China's "Peace Disease"
As part of Xi's rallying call, the PLA will conduct a military parade larger than the celebrations for the 50th and 60th anniversaries of PRC and is expected to demonstrate the growing modernisation, expansion and capability developments of the various branches of the PLA, with a particular focus on the advances made in strategic nuclear missiles, advanced fighter jets, including the fifth-generation J-20.
Despite a well catalogued capability modernisation and expansion program, including the People's Liberation Army Navy's growing aircraft carrier and amphibious warfare ship fleet, President Xi has identified a key concern for the future capability of the PLA, namely a "peace disease", basically defined as a lack of direct combat experience.
This growing "peace disease" is reportedly amid growing concerns surrounding the training for high-intensity modern combat operations, with concerns about the PLA's capacity to match a high-end adversary, something articulated by Charlie Lyons Jones for the Australian Strategic Policy Institute (ASPI): "Despite the focus on improving the quality of military training, issues in performance and readiness linger in the PLA. Chen Dianhong from the PLA Daily reported recently that the 75th Group Army was suffering acutely from a lack of preparedness for combat. ‘The quality and amount of equipment are unsatisfactory and insufficient for daily training’, the brigade leader noted.
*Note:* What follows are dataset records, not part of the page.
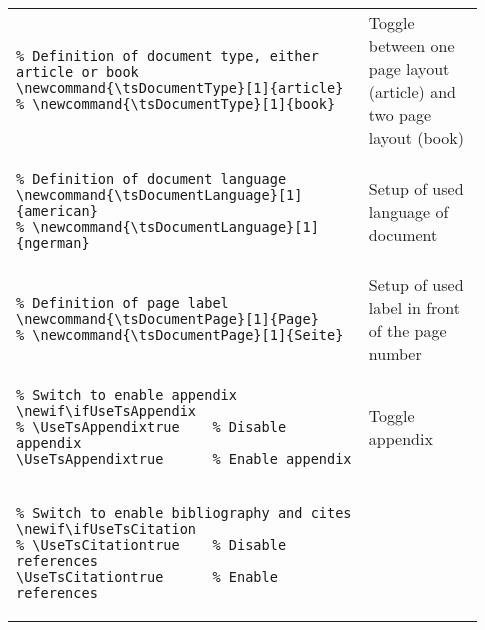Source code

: \begin{footnotesize}
    \renewcommand*{\arraystretch}{1.5}
    \begin{longtable}{ | P{0.7\linewidth} | p{0.23\linewidth} | }
        \hline
         &                                              \\
        \hline
        \begin{BVerbatim}
\newcommand{\tsDocumentType}[1]{article}
        \end{BVerbatim}
         & Toggle between one page layout (article) and two page layout (book)  \\
        \hline
        \begin{BVerbatim}
\newcommand{\tsDocumentLanguage}[1]{american}
        \end{BVerbatim}
         & Setup of used language of document                                   \\
        \hline
        \begin{BVerbatim}
\newcommand{\tsDocumentPage}[1]{Page}
        \end{BVerbatim}
         & Setup of used label in front of the page number                      \\
        \hline
        \begin{BVerbatim}
\newif\ifUseTsAppendix
\UseTsAppendixtrue      %
        \end{BVerbatim}
         & Toggle appendix                                                      \\
        \hline
        \begin{BVerbatim}
\newif\ifUseTsCitation
\UseTsCitationtrue      %
        \end{BVerbatim}

\end{longtable}
\end{footnotesize}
It’s not clear that the CCP is entirely convinced that the 75th, or other corps for that matter, can meet Xi’s lofty targets for modernisation.
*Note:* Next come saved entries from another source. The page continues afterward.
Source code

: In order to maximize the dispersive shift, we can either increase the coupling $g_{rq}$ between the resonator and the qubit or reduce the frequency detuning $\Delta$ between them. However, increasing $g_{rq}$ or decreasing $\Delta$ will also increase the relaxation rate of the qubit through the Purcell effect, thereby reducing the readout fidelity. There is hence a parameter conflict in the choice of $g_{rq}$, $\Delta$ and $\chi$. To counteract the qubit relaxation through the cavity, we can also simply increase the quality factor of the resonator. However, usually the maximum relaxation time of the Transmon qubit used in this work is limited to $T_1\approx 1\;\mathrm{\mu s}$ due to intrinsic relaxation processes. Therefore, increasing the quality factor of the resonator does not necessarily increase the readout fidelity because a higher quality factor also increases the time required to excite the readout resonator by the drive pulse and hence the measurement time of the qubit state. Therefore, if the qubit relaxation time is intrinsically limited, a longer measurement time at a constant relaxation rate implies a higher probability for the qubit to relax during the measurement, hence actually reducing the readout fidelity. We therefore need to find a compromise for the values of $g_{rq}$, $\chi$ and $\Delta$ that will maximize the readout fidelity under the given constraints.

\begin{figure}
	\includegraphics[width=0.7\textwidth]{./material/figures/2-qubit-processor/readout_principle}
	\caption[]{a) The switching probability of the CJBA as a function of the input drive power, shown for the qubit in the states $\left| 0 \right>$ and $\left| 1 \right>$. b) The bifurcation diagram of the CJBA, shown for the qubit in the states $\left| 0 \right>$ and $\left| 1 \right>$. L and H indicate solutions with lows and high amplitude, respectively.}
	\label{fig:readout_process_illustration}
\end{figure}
"The symptoms of poor performance and readiness might manifest themselves in large training exercises, but they begin in basic training. Writing in the PLA Daily, He Junlin and Sun Yanbao argue that ‘only through improved basic training can the full potential of [the PLA’s] weapons be realised, comprehensively raising combat effectiveness’. Their comment demonstrates that the CCP is concerned about a mismatch between the quality of the PLA’s armaments and the quality of the personnel deploying them. To resolve this issue, the CCP expects the PLA to improve the basic training of new recruits."
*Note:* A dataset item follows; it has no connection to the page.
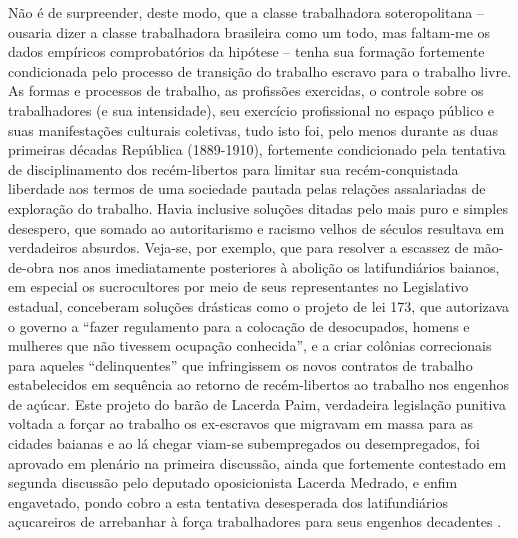 Não é de surpreender, deste modo, que a classe trabalhadora soteropolitana -- ousaria dizer a classe trabalhadora brasileira como um todo, mas faltam-me os dados empíricos comprobatórios da hipótese -- tenha sua formação fortemente condicionada pelo processo de transição do trabalho escravo para o trabalho livre. As formas e processos de trabalho, as profissões exercidas, o controle sobre os trabalhadores (e sua intensidade), seu exercício profissional no espaço público e suas manifestações culturais coletivas, tudo isto foi, pelo menos durante as duas primeiras décadas República (1889-1910), fortemente condicionado pela tentativa de disciplinamento dos recém-libertos para limitar sua recém-conquistada liberdade aos termos de uma sociedade pautada pelas relações assalariadas de exploração do trabalho. Havia inclusive soluções ditadas pelo mais puro e simples desespero, que somado ao autoritarismo e racismo velhos de séculos resultava em verdadeiros absurdos. Veja-se, por exemplo, que para resolver a escassez de mão-de-obra nos anos imediatamente posteriores à abolição os latifundiários baianos, em especial os sucrocultores por meio de seus representantes no Legislativo estadual, conceberam soluções drásticas como o projeto de lei 173, que autorizava o governo a ``fazer regulamento para a colocação de desocupados, homens e mulheres que não tivessem ocupação conhecida'', e a criar colônias correcionais para aqueles ``delinquentes'' que infringissem os novos contratos de trabalho estabelecidos em sequência ao retorno de recém-libertos ao trabalho nos engenhos de açúcar. Este projeto do barão de Lacerda Paim, verdadeira legislação punitiva voltada a forçar ao trabalho os ex-escravos que migravam em massa para as cidades baianas e ao lá chegar viam-se subempregados ou desempregados, foi aprovado em plenário na primeira discussão, ainda que fortemente contestado em segunda discussão pelo deputado oposicionista Lacerda Medrado, e enfim engavetado, pondo cobro a esta tentativa desesperada dos latifundiários açucareiros de arrebanhar à força trabalhadores para seus engenhos decadentes \cite[pp.~73-74]{sampaio_legislativo_1985}.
This conundrum raises a series of troubling questions for many regional nations, particularly Australia, Japan, South Korea, Taiwan and their strategic benefactor the US, as China looks to reduce the gap in combat efficacy and platform capability in the face of potential high-intensity conflict.
Questions for Australia
Despite Australia’s enduring commitment to the Australia-US alliance, serious questions remain for Australia in the new world order of President Donald Trump’s America, as a number of allies have been targeted by the maverick President for relying on the US for their security against larger state-based actors, which has seen the President actively pressuring key allies, particularly NATO allies, to renegotiate the deals.
Enhancing Australia’s capacity to act as an independent power, incorporating great power-style strategic economic, diplomatic and military capability serves as a powerful symbol of Australia’s sovereignty and evolving responsibilities in supporting and enhancing the security and prosperity of Indo-Pacific Asia. Shifting the public discussion away from the default Australian position of "it is all a little too difficult, so let’s not bother" will provide unprecedented economic, diplomatic, political and strategic opportunities for the nation.
As Australia's traditional strategic benefactors continue to face decline and comparatively capable peer competitors – the nation's economic, political and strategic capability is intrinsically linked to the enduring security, stability and prosperity in an increasingly unpredictable region – particularly that of an increasingly assertive China determined to challenge the traditional 'rules based order'.